§ Activity
Where a line of the listing below holds "started", add it to the tally; give only the final number.

§ Material for this task
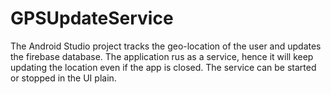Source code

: # GPSUpdateService

The Android Studio project tracks the geo-location of the user and updates the firebase database.
The application rus as a service, hence it will keep updating the location even if the app is closed.
The service can be started or stopped in the UI plain.
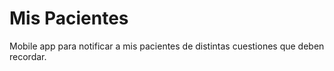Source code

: Mis Pacientes
======

Mobile app para notificar a mis pacientes de distintas cuestiones que deben recordar.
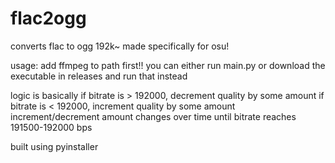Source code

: # flac2ogg
converts flac to ogg 192k~ made specifically for osu!

usage:
add ffmpeg to path first!!
you can either run main.py or download the executable in releases and run that instead

logic is basically
if bitrate is > 192000, decrement quality by some amount
if bitrate is < 192000, increment quality by some amount
increment/decrement amount changes over time until bitrate reaches 191500-192000 bps

built using pyinstaller
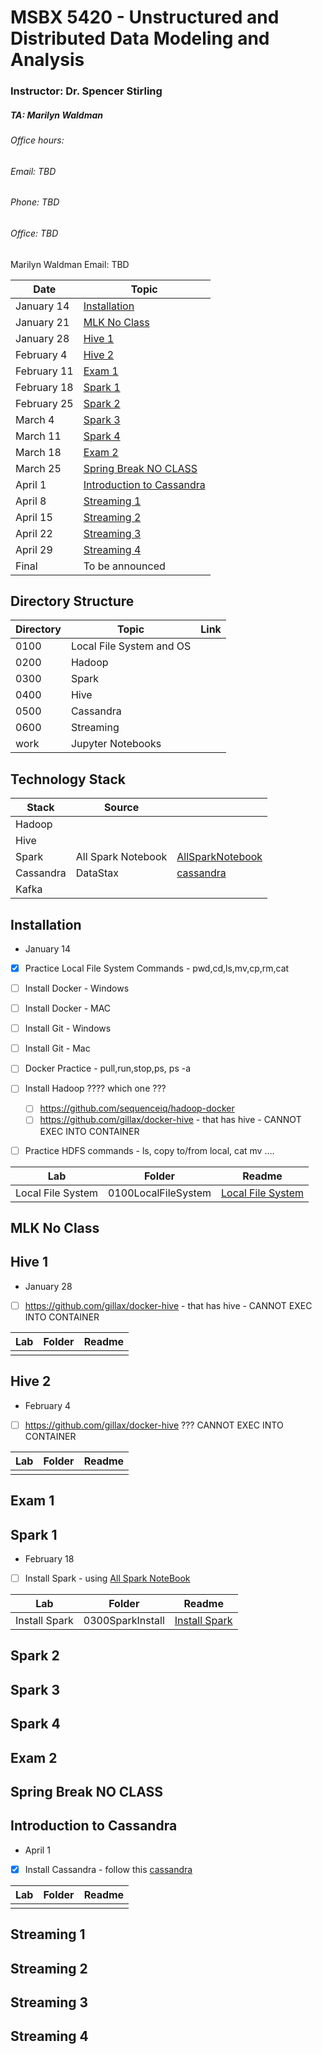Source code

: 
# MSBX 5420  - Unstructured and Distributed Data Modeling and Analysis

### Instructor:  Dr. Spencer Stirling

##### TA: Marilyn Waldman

###### Office hours:


###### Email:  TBD
###### Phone:  TBD
###### Office:  TBD

Marilyn Waldman
Email:  TBD





| Date  | Topic |
| ------------- | ------------- |
|January 14  | [Installation](#Installation)     |
|January 21 |  [MLK No Class](#MLK-No-Class)        |
|January 28 | [Hive 1](#hive-1)         |       
|February 4  | [Hive 2](#hive-2)         |
|February 11  | [Exam 1](#exam-1)  
|February 18 | [Spark 1](#spark-1)         |
|February 25  | [Spark 2](#spark-2)         |
|March 4  | [Spark 3](#spark-3)         |
|March 11 | [Spark 4](#spark-4)         |
|March 18  | [Exam 2](#exam-2)         |
|March 25 | [Spring Break NO CLASS](#Spring-Break-NO-CLASS)         |
|April 1  | [Introduction to Cassandra](#Introduction-to-Cassandra)         |
|April 8  | [Streaming 1](#Streaming-1)         |
|April 15  | [Streaming 2](#Streaming-2)         |
|April 22  | [Streaming 3](#Streaming-3)         |
|April 29  | [Streaming 4](#Streaming-4)         |
|Final  | To be announced         |

## Directory Structure


| Directory | Topic | Link |
| ------------- | ------------- |------------- |
|0100 | Local File System and OS      | |
|0200 | Hadoop        ||
|0300 | Spark       ||
|0400 | Hive       ||
|0500 | Cassandra       ||
|0600 | Streaming      ||
|work | Jupyter Notebooks     ||


## Technology Stack


| Stack | Source |  |
| ------------- | ------------- |------------- |
|Hadoop |      | |
|Hive|          ||
|Spark | All Spark Notebook|[AllSparkNotebook](https://hub.docker.com/r/jupyter/all-spark-notebook/)|
|Cassandra |  DataStax |[cassandra](https://medium.com/@michaeljpr/five-minute-guide-getting-started-with-cassandra-on-docker-4ef69c710d84)|
|Kafka |       ||


## Installation
   -  January 14
   - [x] Practice Local File System Commands - pwd,cd,ls,mv,cp,rm,cat
   - [ ] Install Docker - Windows
   - [ ] Install Docker - MAC
   - [ ] Install Git - Windows
   - [ ] Install Git - Mac
   - [ ] Docker Practice - pull,run,stop,ps, ps -a
   - [ ] Install Hadoop  ????  which one  ???
     - [ ] https://github.com/sequenceiq/hadoop-docker
     - [ ] https://github.com/gillax/docker-hive - that has hive - CANNOT EXEC INTO CONTAINER
   - [ ] Practice HDFS commands - ls, copy to/from local, cat mv ....
      


| Lab  | Folder |  Readme|
| ------------- | ------------- | ------------- |
|Local File System  | 0100LocalFileSystem |  [Local File System](0100LocalFileSystem/README.md)     |   
   

## MLK No Class

## Hive 1

   -  January 28
   - [ ] https://github.com/gillax/docker-hive - that has hive - CANNOT EXEC INTO CONTAINER


| Lab  | Folder |  Readme|
| ------------- | ------------- | ------------- |
| | |      | 

## Hive 2

   -  February 4
   - [ ] https://github.com/gillax/docker-hive ???  CANNOT EXEC INTO CONTAINER


| Lab  | Folder |  Readme|
| ------------- | ------------- | ------------- |
| | |      | 

## Exam 1

## Spark 1
   -  February 18
   - [ ] Install Spark - using [All Spark NoteBook](https://hub.docker.com/r/jupyter/all-spark-notebook/)


| Lab  | Folder |  Readme|
| ------------- | ------------- | ------------- |
| Install Spark |0300SparkInstall |  [Install Spark](0300SparkInstall/README.md)    | 


## Spark 2

## Spark 3

## Spark 4

## Exam 2

## Spring Break NO CLASS

## Introduction to Cassandra
   -  April 1
   - [x] Install Cassandra - follow this 
     [cassandra](https://medium.com/@michaeljpr/five-minute-guide-getting-started-with-cassandra-on-docker-4ef69c710d84)
  
  

| Lab  | Folder |  Readme|
| ------------- | ------------- | ------------- |
|  |  |       |   
   

## Streaming 1

## Streaming 2

## Streaming 3

## Streaming 4






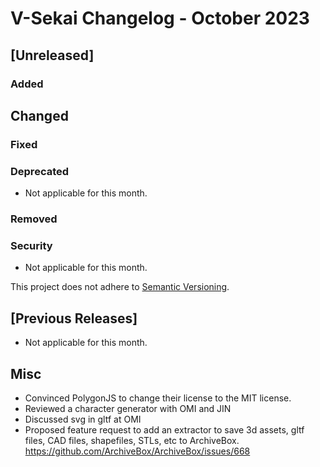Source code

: # V-Sekai Changelog - October 2023

## [Unreleased]

### Added

## Changed

### Fixed

### Deprecated

- Not applicable for this month.

### Removed

### Security

- Not applicable for this month.

This project does not adhere to [Semantic Versioning](https://semver.org/spec/v2.0.0.html).

## [Previous Releases]

- Not applicable for this month.

## Misc

- Convinced PolygonJS to change their license to the MIT license.
- Reviewed a character generator with OMI and JIN
- Discussed svg in gltf at OMI
- Proposed feature request to add an extractor to save 3d assets, gltf files, CAD files, shapefiles, STLs, etc to ArchiveBox. https://github.com/ArchiveBox/ArchiveBox/issues/668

§ Written reply
3